Shocking Link: Vitamin Deficiencies Cause Parkinson’s Disease

While doctors and researchers have gained significant insights into Parkinson’s disease over the past several decades, the exact cause of this neurodegenerative disorder remains elusive. Traditionally, scientists have believed that genetics and various environmental factors play crucial roles in its development. However, recent research has illuminated another potential contributing factor to Parkinson’s disease: vitamin deficiencies.

A study published in May 2024 in the npj Parkinson’s Disease journal aimed to “identify gut microbial features” in individuals who develop Parkinson’s. For this study, researchers conducted a meta-analysis using fecal samples from 94 Parkinson’s patients and 73 healthy controls in Japan. They then compared these findings with data from previous studies conducted in the U.S., Germany, China, and Taiwan.

The study revealed that individuals with Parkinson’s disease exhibited a significant deficiency in bacterial genes essential for the synthesis of two crucial B vitamins: riboflavin (B2) and biotin (B7). “Pathway analysis showed that genes involved in the biosynthesis of riboflavin and biotin were markedly decreased in Parkinson’s disease after adjusting for confounding factors,” the researchers wrote.

Riboflavin, or B2, is a B-complex vitamin found in foods such as meat, fortified grains, and nuts, according to the Cleveland Clinic. “Riboflavin is an essential micronutrient that helps cells develop and function well,” explains registered dietitian Kayla Kopp, RD. “Healthy bacteria in your gut microbiome make small amounts of riboflavin. But your body needs more to function. That’s why it’s important to get enough of this B vitamin in your diet every day.”

The researchers also noted that riboflavin is known to improve oxidative stress, mitochondrial dysfunction, neuroinflammation, and glutamate excitotoxicity, all of which are linked to the development of Parkinson’s disease. Biotin (B7) is another B-complex vitamin, which can be sourced from meat, eggs, fish, seeds, nuts, and some vegetables, as per WebMD. This vitamin supports the nervous system, liver, eyes, hair, and skin. Moreover, biotin “produces anti-inflammatory substances and decreases inflammation, which leads to the relief of allergy, immunological symptoms, and inflammatory bowel disease,” the researchers noted.
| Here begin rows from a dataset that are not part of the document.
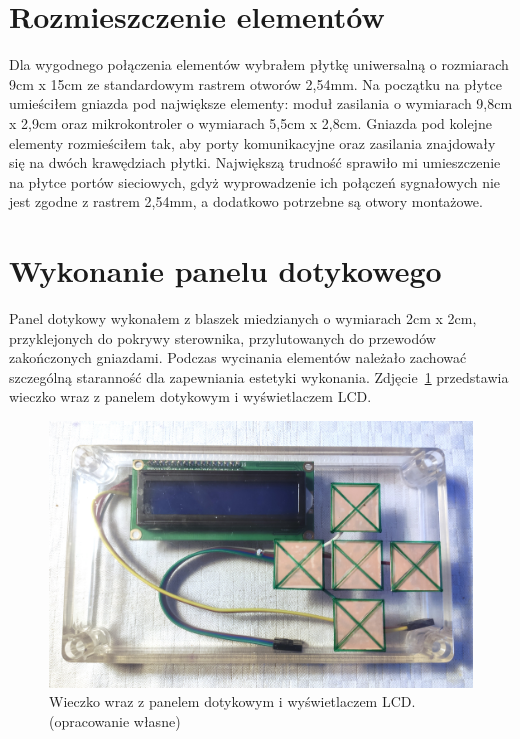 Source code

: \documentclass[11pt]{report}
\begin{document}
 \section{Rozmieszczenie elementów}
 Dla wygodnego połączenia elementów wybrałem płytkę uniwersalną o rozmiarach 9cm x 15cm ze standardowym rastrem otworów 2,54mm.
 Na początku na płytce umieściłem gniazda pod największe elementy: moduł zasilania o wymiarach 9,8cm x 2,9cm oraz mikrokontroler o wymiarach 5,5cm x 2,8cm. Gniazda pod kolejne elementy rozmieściłem tak, aby porty komunikacyjne oraz zasilania znajdowały się na dwóch krawędziach płytki. 
 Największą trudność sprawiło mi umieszczenie na płytce portów sieciowych, gdyż wyprowadzenie ich połączeń sygnałowych nie jest zgodne z rastrem 2,54mm, a dodatkowo potrzebne są otwory montażowe.
  
  \section{Wykonanie panelu dotykowego}
 Panel dotykowy wykonałem z blaszek miedzianych o wymiarach 2cm x 2cm, przyklejonych do pokrywy sterownika, przylutowanych do przewodów zakończonych gniazdami. Podczas wycinania elementów należało zachować szczególną staranność dla zapewniania estetyki wykonania.
  Zdjęcie~\ref{fig:wieczko} przedstawia wieczko wraz z panelem dotykowym i wyświetlaczem LCD.
\begin{figure}[ht]
\centering
\includegraphics[width=0.8 \textwidth]{fig/wieczko.jpg}
\caption{Wieczko wraz z panelem dotykowym i wyświetlaczem LCD. (opracowanie własne)}
\label{fig:wieczko}
\end{figure}
\end{document}
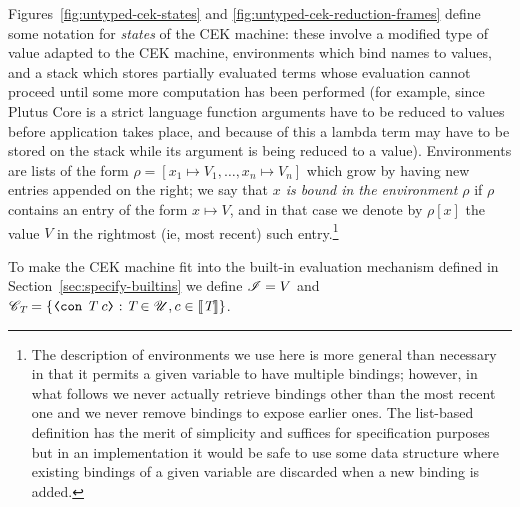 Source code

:   

\noindent Figures~\ref{fig:untyped-cek-states} and \ref{fig:untyped-cek-reduction-frames}
define some notation for \textit{states} of the CEK machine: these involve a
modified type of value adapted to the CEK machine, environments which bind names
to values, and a stack which stores partially evaluated terms whose evaluation
cannot proceed until some more computation has been performed (for example,
since Plutus Core is a strict language function arguments have to be reduced to
values before application takes place, and because of this a lambda term may
have to be stored on the stack while its argument is being reduced to a value).
Environments are lists of the form $\rho = [x_1 \mapsto V_1, \ldots, x_n \mapsto
  V_n]$ which grow by having new entries appended on the right; we say that
\textit{$x$ is \textit{bound} in the environment $\rho$} if $\rho$ contains an
entry of the form $x \mapsto V$, and in that case we denote by $\rho[x]$ the
value $V$ in the rightmost (ie, most recent) such entry.\footnote{The
  description of environments we use here is more general than necessary in that
  it permits a given variable to have multiple bindings; however, in what
  follows we never actually retrieve bindings other than the most recent one and
  we never remove bindings to expose earlier ones.  The list-based definition
  has the merit of simplicity and suffices for specification purposes but in an
  implementation it would be safe to use some data structure where existing
  bindings of a given variable are discarded when a new binding is added.}

To make the CEK machine fit into the built-in evaluation mechanism defined in
Section~\ref{sec:specify-builtins} we define $\mathscr{I} = V$ and $\Con{\tn} =
\{\VCon{\tn}{c} : \tn \in \Uni, c \in \denote{\tn}\}$.

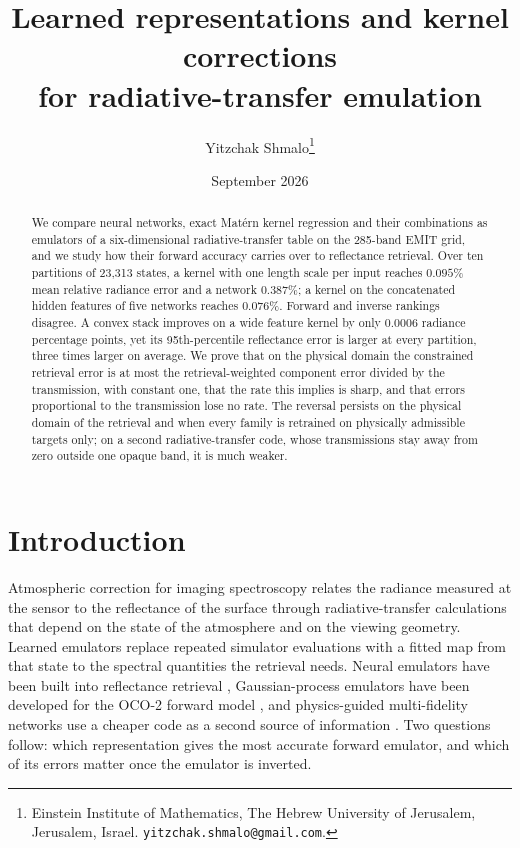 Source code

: \documentclass[11pt]{article}
\title{Learned representations and kernel corrections\\ for radiative-transfer emulation}
\author{Yitzchak Shmalo\thanks{Einstein Institute of Mathematics, The Hebrew University of Jerusalem, Jerusalem, Israel. \texttt{yitzchak.shmalo@gmail.com}.}}
\date{September 2026}
\newcommand{\1}{\mathbf{1}}
\begin{document}
\maketitle

\begin{abstract}
We compare neural networks, exact Mat\'ern kernel regression and their combinations as
emulators of a six-dimensional radiative-transfer table on the 285-band EMIT grid, and we
study how their forward accuracy carries over to reflectance retrieval. Over ten partitions
of 23{,}313 states, a kernel with one length scale per input reaches $0.095\%$ mean relative
radiance error and a network $0.387\%$; a kernel on the concatenated hidden features of five
networks reaches $0.076\%$. Forward and inverse rankings disagree. A convex stack improves on
a wide feature kernel by only $0.0006$ radiance percentage points, yet its 95th-percentile
reflectance error is larger at every partition, three times larger on average. We prove that on the physical domain
the constrained retrieval error is at most the retrieval-weighted component error divided by
the transmission, with constant one, that the rate this implies is sharp, and that errors
proportional to the transmission lose no rate. The reversal persists on the physical domain of the retrieval and when every family is retrained on physically admissible targets only; on a second radiative-transfer code, whose transmissions stay away from zero outside one opaque band, it is much weaker.
\end{abstract}

\section{Introduction}

Atmospheric correction for imaging spectroscopy relates the radiance measured at the sensor
to the reflectance of the surface through radiative-transfer calculations that depend on the
state of the atmosphere and on the viewing geometry. Learned emulators replace repeated
simulator evaluations with a fitted map from that state to the spectral quantities the
retrieval needs. Neural emulators have been built into reflectance retrieval
\cite{srtmnet}, Gaussian-process emulators have been developed for the OCO-2 forward
model \cite{lamminpaa}, and physics-guided multi-fidelity networks use a cheaper code as a
second source of information \cite{pkan}. Two questions follow: which representation gives
the most accurate forward emulator, and which of its errors matter once the emulator is
inverted.
\end{document}
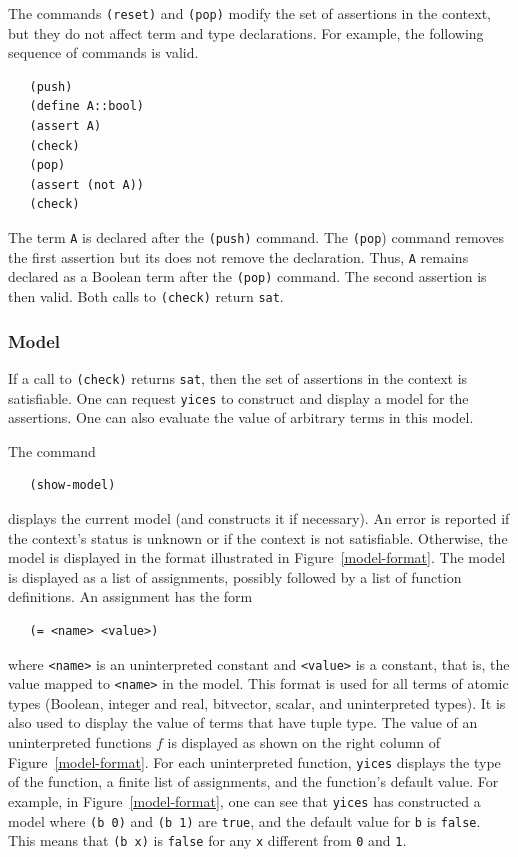 \documentclass[11pt,twoside,fleqn,openright,titlepage]{cslreport}
\begin{document}
\medskip\noindent
The commands \texttt{(reset)} and \texttt{(pop)} modify the set of
assertions in the context, but they do not affect term and type
declarations. For example, the following sequence of commands is
valid.
\begin{small}
\begin{verbatim}
   (push)
   (define A::bool)
   (assert A)
   (check)
   (pop)
   (assert (not A))
   (check)
\end{verbatim}
\end{small}
The term \texttt{A} is declared after the \texttt{(push)} command. The
\texttt{(pop}) command removes the first assertion but its does not
remove the declaration. Thus, \texttt{A} remains declared as a Boolean
term after the \texttt{(pop)} command. The second assertion is then
valid. Both calls to \texttt{(check)} return \texttt{sat}.


\subsubsection*{Model}

If a call to \texttt{(check)} returns \texttt{sat}, then the set of
assertions in the context is satisfiable. One can request
\texttt{yices} to construct and display a model for the
assertions. One can also evaluate the value of arbitrary terms in this
model.

\medskip\noindent
The command
\begin{small}
\begin{verbatim}
   (show-model)
\end{verbatim}
\end{small}
displays the current model (and constructs it if necessary). An error
is reported if the context's status is unknown or if the context is
not satisfiable. Otherwise, the model is displayed in the format
illustrated in Figure~\ref{model-format}. The model is displayed as a
list of assignments, possibly followed by a list of function
definitions. An assignment has the form
\begin{small}
\begin{verbatim}
   (= <name> <value>)
\end{verbatim}
\end{small}
where \texttt{<name>} is an uninterpreted constant and
\texttt{<value>} is a constant, that is, the value mapped to
\texttt{<name>} in the model. This format is used for all terms of
atomic types (Boolean, integer and real, bitvector, scalar, and
uninterpreted types). It is also used to display the value of terms
that have tuple type. The value of an uninterpreted functions $f$ is
displayed as shown on the right column of Figure~\ref{model-format}.
For each uninterpreted function, \texttt{yices} displays the type of
the function, a finite list of assignments, and the function's default
value. For example, in Figure~\ref{model-format}, one can see that
\texttt{yices} has constructed a model where \texttt{(b 0)} and
\texttt{(b 1)} are \texttt{true}, and the default value for \texttt{b}
is \texttt{false}.  This means that \texttt{(b x)} is \texttt{false}
for any \texttt{x} different from \texttt{0} and \texttt{1}.
\end{document}
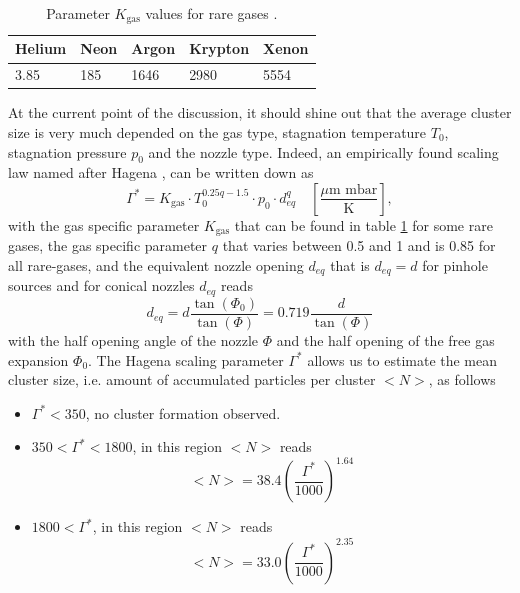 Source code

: \begin{table}
	\centering
		\begin{tabular}{ | l | l | l | l | l | }
			\hline
			Helium & Neon & Argon & Krypton & Xenon \\ \hline
			3.85 & 185 & 1646 & 2980 & 5554 \\ \hline
		\end{tabular}
	\caption[Parameter $K_{\text{gas}}$ values for rare gases.]{Parameter $K_{\text{gas}}$ values for rare gases \cite{Schorb-2012-Thesis}.}
	\label{tab:k-parameter}
\end{table}
At the current point of the discussion, it should shine out that the average cluster size is very much depended on the gas type, stagnation temperature $T_{0}$, stagnation pressure $p_{0}$ and the nozzle type. Indeed, an empirically found scaling law named after Hagena \cite{Hagena-1972-JCP,Hagena-1981-SurfSci,Hagena-1987-ZeitschriftAMC}, can be written down as
\begin{equation}
\Gamma^{*} = K_{\text{gas}} \cdot T_{0}^{0.25q-1.5} \cdot p_{0} \cdot d_{eq}^{q}\quad \left[\frac{\text{$\mu$m mbar}}{\text{K}}\right],
\label{eq:Hagena-parameter}
\end{equation}
with the gas specific parameter $K_{\text{gas}}$ that can be found in table \ref{tab:k-parameter} for some rare gases, the gas specific parameter $q$ that varies between 0.5 and 1 and is 0.85 for all rare-gases, and the equivalent nozzle opening $d_{eq}$ that is $d_{eq}=d$ for pinhole sources and for conical nozzles $d_{eq}$ reads \citep{Schorb-2012-Thesis}
\begin{equation}
d_{eq} = d\frac{\tan\left(\Phi_{0}\right)}{\tan\left(\Phi\right)} = 0.719 \frac{d}{\tan\left(\Phi\right)}
\label{eq:equivalent-nozzle-opening}
\end{equation}
with the half opening angle of the nozzle $\Phi$ and the half opening of the free gas expansion $\Phi_{0}$. The Hagena scaling parameter $\Gamma^{*}$ allows us to estimate the mean cluster size, i.e. amount of accumulated particles per cluster $<N>$, as follows
\begin{itemize}
	\item $\Gamma^{*} < 350$, no cluster formation observed.
	\item $350 < \Gamma^{*} < 1800$, in this region $<N>$ reads
		\begin{equation}
		<N> = 38.4 \left(\frac{\Gamma^{*}}{1000}\right)^{1.64}
		\label{eq:intermediate-hagena-scaling}
		\end{equation}
	\item $1800 < \Gamma^{*}$, in this region $<N>$ reads
		\begin{equation}
		<N> = 33.0 \left(\frac{\Gamma^{*}}{1000}\right)^{2.35}
		\label{eq:large-hagena-scaling}
		\end{equation}
\end{itemize}
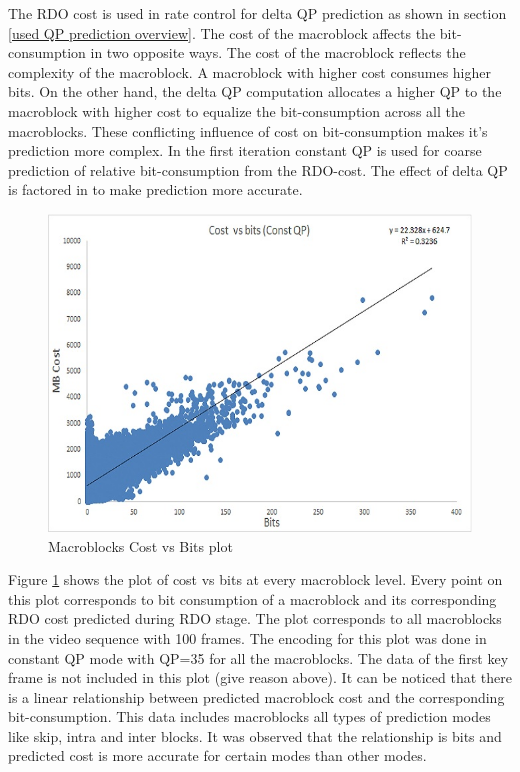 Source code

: \documentclass[11pt]{article} %
\begin{document}
The RDO cost is used in rate control for delta QP prediction as shown in section \ref{used QP prediction overview}. The cost of the macroblock affects the bit-consumption in two opposite ways. The cost of the macroblock reflects the complexity of the macroblock. A macroblock with higher cost consumes higher bits. On the other hand, the delta QP computation allocates a higher QP to the macroblock with higher cost to equalize the bit-consumption across all the macroblocks. These conflicting influence of cost on bit-consumption makes it's prediction more complex. In the first iteration constant QP is used for coarse prediction of relative bit-consumption from the RDO-cost. The effect of delta QP is factored in to make prediction more accurate.

\begin{figure}[!h]
	\centering
	\includegraphics[scale=0.75]{CostVsBits/CostvsBits_ConstQP_Full}  
	\caption{Macroblocks Cost vs Bits plot}
	\label{fig:CostvsBits_ConstQP_Full}
\end{figure}

Figure \ref{fig:CostvsBits_ConstQP_Full} shows the plot of cost vs bits at every macroblock level. Every point on this plot corresponds to bit consumption of a macroblock and its corresponding RDO cost predicted during RDO stage. The plot corresponds to all macroblocks in the video sequence with 100 frames. The encoding for this plot was done in constant QP mode with QP=35 for all the macroblocks. The data of the first key frame is not included in this plot (give reason above). It can be noticed that there is a linear relationship between predicted macroblock cost and the corresponding bit-consumption. This data includes macroblocks all types of prediction modes like skip, intra and inter blocks. It was observed that the relationship is bits and predicted cost is more accurate for certain modes than other modes.
\end{document}
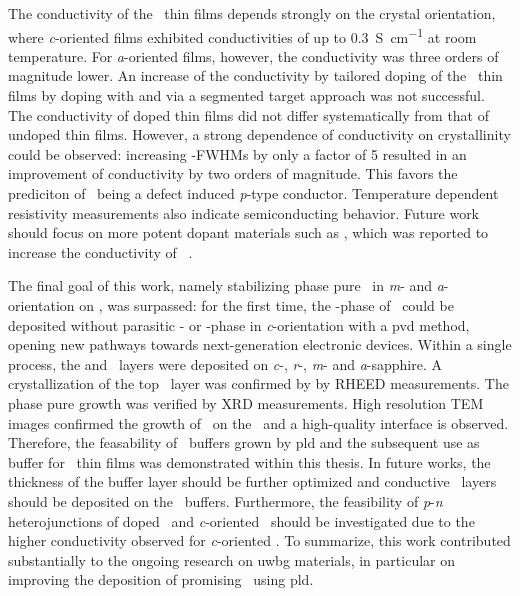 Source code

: The conductivity of the \cro\ thin films depends strongly on the crystal orientation, where \textit{c}-oriented films exhibited conductivities of up to \qty{0.3}{\siemens\per\cm} at room temperature.
For \textit{a}-oriented films, however, the conductivity was three orders of magnitude lower.
An increase of the conductivity by tailored doping of the \cro\ thin films by doping with  and  via a segmented target approach was not successful.
The conductivity of doped thin films did not differ systematically from that of undoped thin films.
However, a strong dependence of conductivity on crystallinity could be observed: increasing \textomega-FWHMs by only a factor of 5 resulted in an improvement of conductivity by two orders of magnitude.
This favors the prediciton
    \cite{mi2018}
of \cro\ being a defect induced \textit{p}-type conductor.
Temperature dependent resistivity measurements also indicate semiconducting behavior.
Future work should focus on more potent dopant materials such as , which was reported to increase the conductivity of \cro\
    \cite{uekawa1996}.

The final goal of this work, namely stabilizing phase pure \agao\ in \textit{m}- and \textit{a}-orientation on \cro, was surpassed:
for the first time, the \textalpha-phase of \gao\ could be deposited without parasitic \textbeta- or \textkappa-phase in \textit{c}-orientation with a \acrfull{pvd} method, opening new pathways towards next-generation electronic devices.
Within a single process, the \cro and \agao\ layers were deposited on \textit{c}-, \textit{r}-, \textit{m}- and \textit{a}-sapphire.
A crystallization of the top \agao\ layer was confirmed by by \acrshort{RHEED} measurements.
The phase pure growth was verified by \acrshort{XRD} measurements.
High resolution \acrshort{TEM} images confirmed the growth of \agao\ on the \cro\ and a high-quality interface is observed.
Therefore, the feasability of \cro\ buffers grown by \acrshort{pld} and the subsequent use as buffer for \gao\ thin films was demonstrated within this thesis. 
In future works, the thickness of the buffer layer should be further optimized and conductive \gao\ layers should be deposited on the \cro\ buffers.
Furthermore, the feasibility of \textit{p}-\textit{n} heterojunctions of \ce{Mg} doped \cro\ and \textit{c}-oriented \agao\ should be investigated due to the higher conductivity observed for \textit{c}-oriented \cro.
To summarize, this work contributed substantially to the ongoing research on \acrshort{uwbg} materials, in particular on improving the deposition of promising \agao\ using \acrlong{pld}.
Given the health impacts of these vitamin deficiencies, the researchers concluded that individuals with Parkinson’s disease might benefit from taking vitamin B supplements. “Supplementation of riboflavin and/or biotin is likely to be beneficial in a subset of Parkinson’s disease patients, in which gut dysbiosis plays pivotal roles,” they wrote.

However, some experts urge caution in taking this study at face value and immediately following the researchers’ recommendations. While the findings are promising, they highlight the need for further research to fully understand the relationship between vitamin B deficiencies and Parkinson’s disease and to establish effective treatment protocols.